All of these problems were to some extent hidden due to the external pressure of EU accession, and have now erupted into full view. But there are more obvious causes for Central Europe’s current problems. Above all, every government that successfully led its country into the EU had to adopt — often under pressure and hastily — a range of unpopular steps. Although most citizens in these countries supported EU membership, many thought that their governments paid too high a price.
This was partly because the EU was not as generous toward its newest members as it had been toward new members in the past. Moreover, only fifteen years ago, eight of the ten new members had state-controlled economies, which meant that a period of painful transition toward a market economy was followed by, or overlapped with, sometimes painful reforms necessary for EU membership.
Even before attaining EU membership, all candidate countries’ governments had to start adopting measures aimed at meeting the Maastricht criteria within several years, because the new members had committed themselves in their accession treaties to adopting the euro. The most important measures required cutting budget deficits, often at the cost of lowering public expenditures.
In the Czech Republic, Hungary, and Poland, the task of completing such difficult reforms just before crossing the “finish line” fell to socialist parties, forcing them to betray their socialist identity in the eyes of leftist voters. As a result, their historic mission doomed them. In Poland, the Democratic Left Alliance fell apart shortly before accession, while the Czech Social Democrats came close to a similar split.
Ruling coalitions were at the same time in disadvantageous positions vis-a-vis opposition parties, which attacked the incumbents for failing to negotiate good membership terms, without themselves having to pass the test of negotiating better conditions.
Government parties were also hurt by the nationalistic rhetoric of center-right parties, which repeatedly warned against a betrayal of national interests. The overlap between the end of the accession process and heated discussions about the new European Constitution played into the hands of the opposition. The political right in Hungary, Poland, and the Czech Republic warned against a possible loss of sovereignty should the Constitution be adopted. Such rhetoric resonates powerfully in former Soviet satellites that have only recently regained their sovereignty.
Despite all this pressure, the ruling coalitions in the Poland, the Czech Republic, and Hungary held together, as the historical mission of attaining EU membership worked like a lid on a pressure cooker. Addressing conflicts among government coalition parties, as well as within individual government parties, was postponed until after official EU entry.
Not surprisingly, accession untied politicians’ hands, and conflicts came to the fore. Polish Prime Minister Lezsek Miller resigned one day after his country’s official admission to the EU. Czech Prime Minister Vladimir Spidla was forced to resign by his own party several weeks later. Hungarian Prime Minister Peter Medgyessy was pushed out in late August.

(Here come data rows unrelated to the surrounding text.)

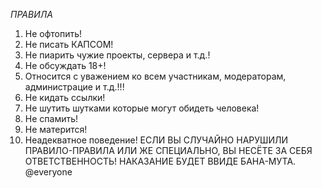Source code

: _ПРАВИЛА_

1. Не офтопить! 
2. Не писать КАПСОМ! 
3. Не пиарить чужие проекты, сервера и т.д.!
4. Не обсуждать 18+!
6. Относится с уважением ко всем участникам, модераторам, администрацие и т.д.!!!
7. Не кидать ссылки!
8. Не шутить шутками которые могут обидеть человека!
9. Не спамить!
10. Не матерится! 
11. Неадекватное поведение!
ЕСЛИ ВЫ СЛУЧАЙНО НАРУШИЛИ ПРАВИЛО-ПРАВИЛА ИЛИ ЖЕ СПЕЦИАЛЬНО, ВЫ НЕСЁТЕ ЗА СЕБЯ  ОТВЕТСТВЕННОСТЬ!
НАКАЗАНИЕ БУДЕТ ВВИДЕ БАНА-МУТА. 
@everyone 
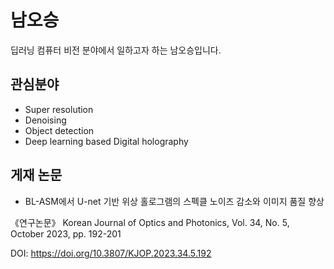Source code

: # 남오승

딥러닝 컴퓨터 비전 분야에서 일하고자 하는 남오승입니다.


## 관심분야

- Super resolution
- Denoising
- Object detection 
- Deep learning based Digital holography 

## 게재 논문
- BL-ASM에서 U-net 기반 위상 홀로그램의 스펙클 노이즈 감소와 이미지 품질 향상


《연구논문》 Korean Journal of Optics and Photonics, Vol. 34, No. 5, October 2023, pp. 192-201


DOI: https://doi.org/10.3807/KJOP.2023.34.5.192
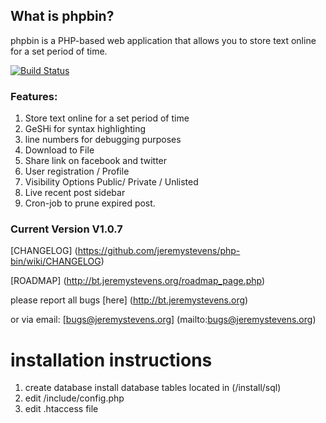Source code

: ## What is phpbin?

phpbin is a PHP-based web application that allows you to store text online for a set period of time.


[![Build Status](https://travis-ci.org/jeremystevens/php-bin.svg?branch=master)](https://travis-ci.org/jeremystevens/php-bin)
### Features:

1. Store text online for a set period of time
2. GeSHi for syntax highlighting
3. line numbers for debugging purposes 
4. Download to File 
5. Share link on facebook and twitter
6. User registration / Profile 
7. Visibility Options Public/ Private / Unlisted  
8. Live recent post sidebar 
9. Cron-job to prune expired post. 

### Current Version V1.0.7

[CHANGELOG] (https://github.com/jeremystevens/php-bin/wiki/CHANGELOG)

[ROADMAP] (http://bt.jeremystevens.org/roadmap_page.php) 

please report all bugs [here] (http://bt.jeremystevens.org)

or via email: [bugs@jeremystevens.org] (mailto:bugs@jeremystevens.org)

installation instructions
======
      
   1.  create database install database tables located in (/install/sql) 
   2.  edit  /include/config.php 
   3.  edit .htaccess file  
  
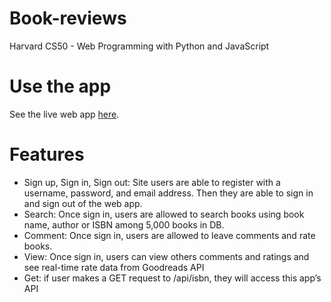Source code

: # Book-reviews

Harvard CS50 - Web Programming with Python and JavaScript

# Use the app #

See the live web app [here](https://book-reviews-td.herokuapp.com/).

# Features # 
- Sign up, Sign in, Sign out: Site users are able to register with a username, password, and email address. Then they are able to sign in and sign out of the web app.
- Search: Once sign in, users are allowed to search books using book name, author or ISBN among 5,000 books in DB.
- Comment: Once sign in, users are allowed to leave comments and rate books.
- View: Once sign in, users can view others comments and ratings and see real-time rate data from Goodreads API
- Get: if user makes a GET request to /api/isbn, they will access this app’s API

Even the center-right Slovak government was not spared. It took it upon itself not only to meet EU membership criteria, but also push forward with other painful reforms. The comfortable role of criticizing the government fell into the hands of leftist populists, for a change. The Slovak government is still in power, but it has lost its majority and could fall soon.
In Poland, Hungary, and the Czech Republic, we will now witness a period of unabashed populism. The ruling coalitions were reconstructed, with new faces at the helm. The main objective of the new prime ministers and cabinet members is to regain popularity for their parties. The ruling coalitions can finally afford, at least temporarily, “the luxury” of populism that opposition parties used as their main weapon in the last few years. Those who hope for further progress on economic reforms in Central Europe will have to wait.